What really hit Garber, Claure and Oliver was the realization that Miami is a bizarre sports town. Many would say lousy. We only support winners, and even then we're unreliable. The University of Miami football team has struggled to fill seats, even when it was the best, most entertaining team in the nation.
The Marlins have won two World Series titles, yet have the worst attendance in baseball, by far. The deal for a new stadium -- the panacea! -- is in limbo as it suddenly dawns on commissioners that they gave away the store to the wealthy owner of a franchise that, like U.S. soccer, inspires ambivalence.
When they are not hot, the Heat and Panthers can only count on their core of loyalists. College basketball has never caught on.
''We've got world champions, but we don't hunger for sports,'' said Fort Lauderdale's Ray Hudson, transplanted Englishman and soccer authority as a commentator and former coach and player.
The Miami FC soccer team played at Tropical Park, a decent venue. It's minor-league soccer, but pro soccer nonetheless.

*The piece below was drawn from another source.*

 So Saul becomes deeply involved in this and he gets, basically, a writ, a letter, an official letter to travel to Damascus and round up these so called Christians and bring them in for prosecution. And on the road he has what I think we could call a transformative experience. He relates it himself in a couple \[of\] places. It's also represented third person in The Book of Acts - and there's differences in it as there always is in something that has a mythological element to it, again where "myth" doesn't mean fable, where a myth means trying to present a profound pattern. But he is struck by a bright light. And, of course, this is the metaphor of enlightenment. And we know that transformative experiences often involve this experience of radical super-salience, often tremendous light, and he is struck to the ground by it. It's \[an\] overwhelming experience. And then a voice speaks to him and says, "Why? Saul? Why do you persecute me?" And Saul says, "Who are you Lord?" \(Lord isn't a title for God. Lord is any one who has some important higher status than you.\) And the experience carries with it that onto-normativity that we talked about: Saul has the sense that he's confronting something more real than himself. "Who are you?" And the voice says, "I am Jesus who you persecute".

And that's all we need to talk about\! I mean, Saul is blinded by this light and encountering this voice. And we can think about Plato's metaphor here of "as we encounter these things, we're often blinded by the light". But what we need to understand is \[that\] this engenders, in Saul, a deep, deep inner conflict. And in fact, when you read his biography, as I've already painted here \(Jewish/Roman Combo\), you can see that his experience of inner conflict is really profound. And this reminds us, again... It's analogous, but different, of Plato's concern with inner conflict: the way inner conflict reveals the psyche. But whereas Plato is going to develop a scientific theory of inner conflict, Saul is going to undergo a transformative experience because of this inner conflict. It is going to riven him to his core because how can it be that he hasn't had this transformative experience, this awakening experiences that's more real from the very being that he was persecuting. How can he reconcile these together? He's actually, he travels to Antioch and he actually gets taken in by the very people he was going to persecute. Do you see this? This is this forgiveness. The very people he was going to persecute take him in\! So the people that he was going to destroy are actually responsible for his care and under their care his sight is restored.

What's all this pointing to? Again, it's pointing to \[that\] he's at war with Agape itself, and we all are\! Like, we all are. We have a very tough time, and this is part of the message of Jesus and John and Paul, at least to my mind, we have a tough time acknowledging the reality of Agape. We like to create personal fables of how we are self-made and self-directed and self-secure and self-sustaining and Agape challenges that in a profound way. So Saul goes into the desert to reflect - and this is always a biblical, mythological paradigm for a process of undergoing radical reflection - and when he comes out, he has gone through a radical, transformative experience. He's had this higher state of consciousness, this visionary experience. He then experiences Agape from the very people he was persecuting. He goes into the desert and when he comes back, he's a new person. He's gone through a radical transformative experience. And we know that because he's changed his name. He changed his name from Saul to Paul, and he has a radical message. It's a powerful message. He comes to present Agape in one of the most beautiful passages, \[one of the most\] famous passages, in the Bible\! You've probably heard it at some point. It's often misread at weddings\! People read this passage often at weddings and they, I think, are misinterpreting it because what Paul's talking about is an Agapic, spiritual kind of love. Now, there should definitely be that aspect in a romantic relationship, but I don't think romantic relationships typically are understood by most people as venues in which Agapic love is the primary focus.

Yet many games only drew a few hundred fans, and the team is on the verge of folding if it can't sell 5,000 season tickets fast. The Fusion, our last MLS team, couldn't survive.
We have handy excuses about the array of diversions, as if Chicago and Boston were lacking.
The fact is, it's a quirky place with little sense of place. Sports fulfills a territorial urge, a need to belong to ''my team'' and declare, ''We won.'' Most people here are from someplace else. Their favorite team, the one they grew up loving, is in New York or Bogota.